Zur Geschichte der IAG
[Bearbeiten | Quelltext bearbeiten]Nach dem Ende der nationalsozialistischen Diktatur und der militärischen Kapitulation war die Psychotherapie im deutschsprachigen Raum in einem desolaten Zustand. Das einzige Behandlungsverfahren, das im ersten Drittel des Jahrhunderts durch die Entdeckungen Sigmund Freuds vorlag, war die Psychoanalyse. Diese war aber mit Beginn der Zeit des Nationalsozialismus in Mitteleuropa weitgehend zerstört worden. Lediglich einige Spielformen der Psychoanalyse hatten überlebt, die sich „völkisch“ gaben. Fast alle jüdischen Psychoanalytiker waren zur Emigration gezwungen worden. Einer von ihnen, S. H. Foulkes, bemühte sich in England, kriegstraumatisierte Soldaten mit Hilfe von Gruppenanalyse nach Trigant Burrow zu behandeln. Die britische Gruppenpsychotherapie profitierte stark von sozialpsychologischen Forschern, wie den Emigranten Norbert Elias und Kurt Lewin – und von Freud.

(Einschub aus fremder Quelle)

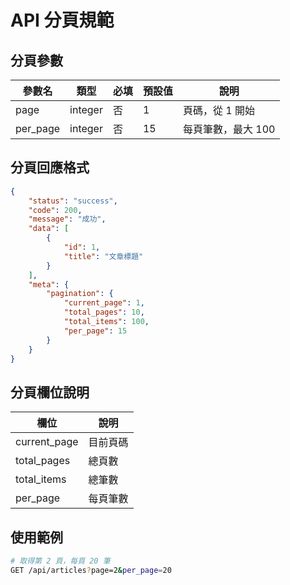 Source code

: # API 分頁規範

## 分頁參數

| 參數名 | 類型 | 必填 | 預設值 | 說明 |
|--------|------|------|---------|------|
| page | integer | 否 | 1 | 頁碼，從 1 開始 |
| per_page | integer | 否 | 15 | 每頁筆數，最大 100 |

## 分頁回應格式

```json
{
    "status": "success",
    "code": 200,
    "message": "成功",
    "data": [
        {
            "id": 1,
            "title": "文章標題"
        }
    ],
    "meta": {
        "pagination": {
            "current_page": 1,
            "total_pages": 10,
            "total_items": 100,
            "per_page": 15
        }
    }
}
```

## 分頁欄位說明

| 欄位 | 說明 |
|------|------|
| current_page | 目前頁碼 |
| total_pages | 總頁數 |
| total_items | 總筆數 |
| per_page | 每頁筆數 |

## 使用範例

```bash
# 取得第 2 頁，每頁 20 筆
GET /api/articles?page=2&per_page=20
```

Dieser hatte gesellschaftliche Phänomene verstehbar gemacht, indem er sie aus menschlichem Machthunger und dem Sexualtrieb ableitete. Nach Freud versuchen Mächtige stets, sich ihre Pfründe auf Lebenszeit zu sichern. Dabei bemühen sie sich, Jüngere abhängig zu halten und deren Liebesleben weitgehend zu kontrollieren oder gar zu verhindern. Diese aber begehren auf, brechen mörderische Revolten vom Zaun. Schließend von Reue erfasst geraten sie oft in unterwürfige Akzeptanz der Macht. Religiöse und staatliche Institutionen sichern die Macht dauerhaft ab und machen sich mit wirkungsvollen Sanktionen sichtbar.
Foulkes wandte das Prinzip der freien Assoziation, von Freud für Einzeltherapien entwickelt, auf die Gruppe an. Dieser Ansatz war konträr zur Tyrannei der Nationalsozialisten. Deutschsprachige Analytiker der Nachkriegszeit sahen es als unvermeidbar, an den neuen „heiligen Stätten“ der Gruppenanalyse im angelsächsischen Sprachraum das neue Verfahren zu erlernen.

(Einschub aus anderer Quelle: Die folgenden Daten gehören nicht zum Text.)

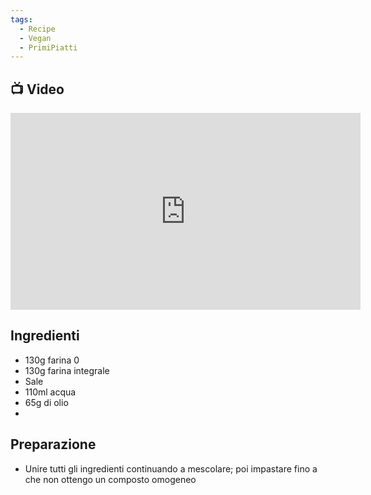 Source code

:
 ```yaml
---
tags:
  - Recipe
  - Vegan
  - PrimiPiatti
---
```

## 📺 Video

<div class="iframe-container">
  <iframe width="560" height="315" src="https://www.youtube.com/embed/HwUfpUGGtUs" title="YouTube video player" frameborder="0" allow="accelerometer; autoplay; clipboard-write; encrypted-media; gyroscope; picture-in-picture" allowfullscreen></iframe>
</div>

## Ingredienti
* 130g farina 0
* 130g farina integrale
* Sale
* 110ml acqua
* 65g di olio
* 

## Preparazione
* Unire tutti gli ingredienti continuando a mescolare; poi impastare fino a che non ottengo un composto omogeneo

Wichtiges Ziel der deutschsprachigen Gruppenanalyse von ihren Anfängen an war, allen autoritären Tendenzen entgegenzustehen. Das gelang in Altaussee durch die Ausbildung der Gruppenleiter in England und die Einladung an Gruppenleiter aus Israel, Norwegen und dem Iran, die dem Ansatz von Foulkes verbunden sind. So entstanden Workshops, die sich mit unterschiedlichen gesellschaftlichen Hintergründen von Macht, ihren Institutionen, ihren Affekten – wie Neid, Eifersucht, Aufbegehren und Unterwürfigkeit – befassten. Das Ausweichen in selbstaggressives oder süchtiges Verhalten, die Flucht in körperliche Störungen oder in psychische Zustände der Realitätsverleugnung und wahnhafte Phantasien wird hier, erstaunlich genug, auch bei im Alltag völlig normalen, gesunden Kollegen sichtbar.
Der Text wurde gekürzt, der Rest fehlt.